* _What to work on_: Would you copy each line of the records that includes the word "with"?

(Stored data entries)

=-=-=

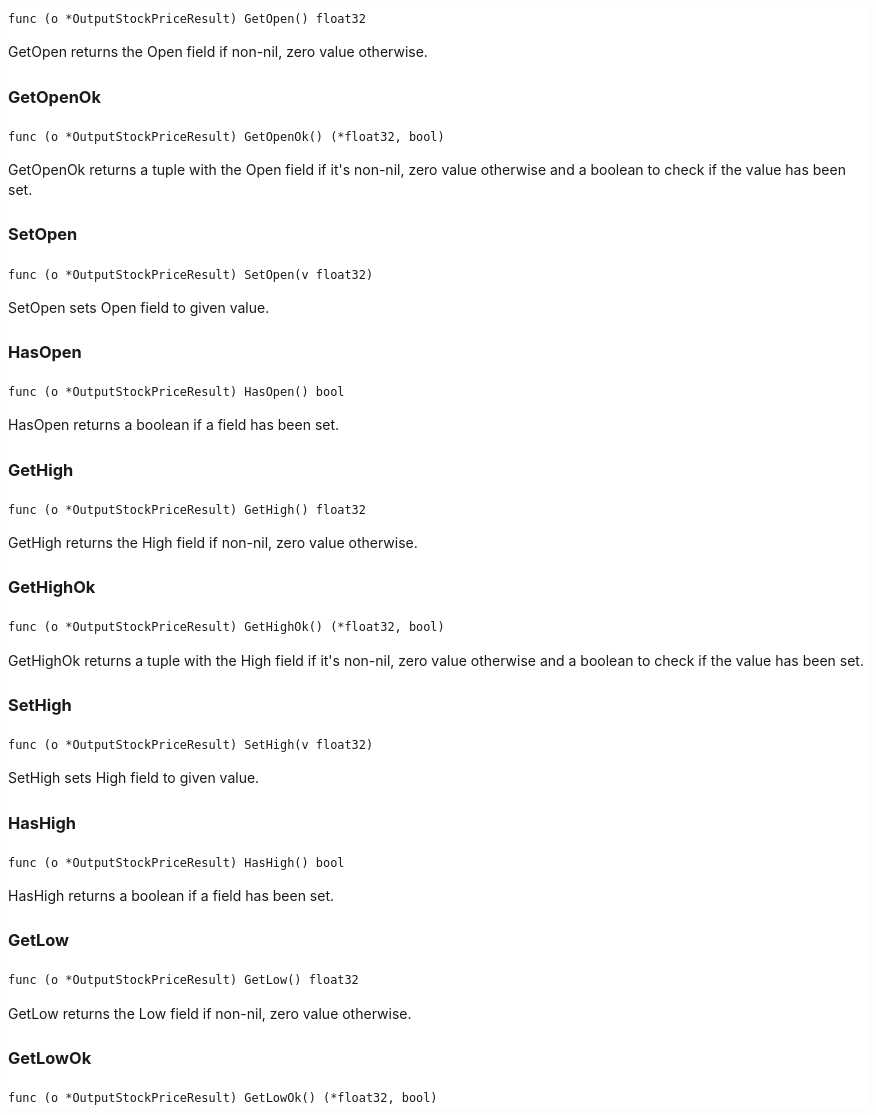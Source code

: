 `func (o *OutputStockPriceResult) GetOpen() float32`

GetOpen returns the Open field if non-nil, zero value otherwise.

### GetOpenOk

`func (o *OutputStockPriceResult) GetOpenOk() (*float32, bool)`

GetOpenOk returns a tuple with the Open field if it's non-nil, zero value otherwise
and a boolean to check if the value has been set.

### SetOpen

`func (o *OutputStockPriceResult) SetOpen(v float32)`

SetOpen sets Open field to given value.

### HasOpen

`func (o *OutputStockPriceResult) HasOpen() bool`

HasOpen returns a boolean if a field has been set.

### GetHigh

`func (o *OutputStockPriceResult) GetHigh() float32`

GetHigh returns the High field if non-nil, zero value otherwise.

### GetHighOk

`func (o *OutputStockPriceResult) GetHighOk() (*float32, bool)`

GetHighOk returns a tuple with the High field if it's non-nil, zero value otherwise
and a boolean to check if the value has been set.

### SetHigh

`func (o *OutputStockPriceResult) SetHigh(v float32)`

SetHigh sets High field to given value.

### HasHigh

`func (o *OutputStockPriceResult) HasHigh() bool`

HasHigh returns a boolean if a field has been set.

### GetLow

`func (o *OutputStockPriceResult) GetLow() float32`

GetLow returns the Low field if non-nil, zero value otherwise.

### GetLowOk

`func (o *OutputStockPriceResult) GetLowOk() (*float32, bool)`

=-=-=

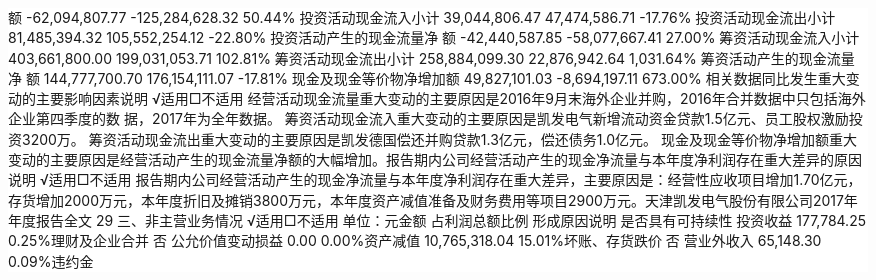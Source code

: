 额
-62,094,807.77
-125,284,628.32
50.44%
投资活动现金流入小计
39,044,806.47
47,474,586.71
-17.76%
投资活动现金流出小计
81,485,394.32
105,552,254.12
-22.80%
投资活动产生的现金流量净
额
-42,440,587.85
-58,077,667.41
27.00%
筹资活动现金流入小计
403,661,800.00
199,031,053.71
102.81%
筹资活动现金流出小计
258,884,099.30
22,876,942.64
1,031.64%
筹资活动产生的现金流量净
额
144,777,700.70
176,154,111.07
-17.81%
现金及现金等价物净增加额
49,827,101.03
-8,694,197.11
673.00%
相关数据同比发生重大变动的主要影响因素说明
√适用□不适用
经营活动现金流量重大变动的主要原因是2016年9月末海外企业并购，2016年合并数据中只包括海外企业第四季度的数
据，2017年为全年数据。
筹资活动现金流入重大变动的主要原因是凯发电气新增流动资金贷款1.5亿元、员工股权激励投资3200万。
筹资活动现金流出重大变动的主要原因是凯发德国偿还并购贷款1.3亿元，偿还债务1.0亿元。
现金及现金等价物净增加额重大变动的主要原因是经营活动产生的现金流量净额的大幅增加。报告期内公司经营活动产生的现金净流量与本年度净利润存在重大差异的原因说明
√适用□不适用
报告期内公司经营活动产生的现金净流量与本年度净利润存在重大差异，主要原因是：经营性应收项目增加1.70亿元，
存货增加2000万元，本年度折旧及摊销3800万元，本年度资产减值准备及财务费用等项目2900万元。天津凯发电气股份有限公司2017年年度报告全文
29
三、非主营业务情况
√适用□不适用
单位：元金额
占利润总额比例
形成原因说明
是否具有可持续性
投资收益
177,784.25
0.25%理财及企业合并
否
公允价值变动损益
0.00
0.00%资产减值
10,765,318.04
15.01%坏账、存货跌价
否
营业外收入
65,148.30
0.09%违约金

=-=-=

* _Reply_:
GetOpenOk returns a tuple with the Open field if it's non-nil, zero value otherwise
GetHighOk returns a tuple with the High field if it's non-nil, zero value otherwise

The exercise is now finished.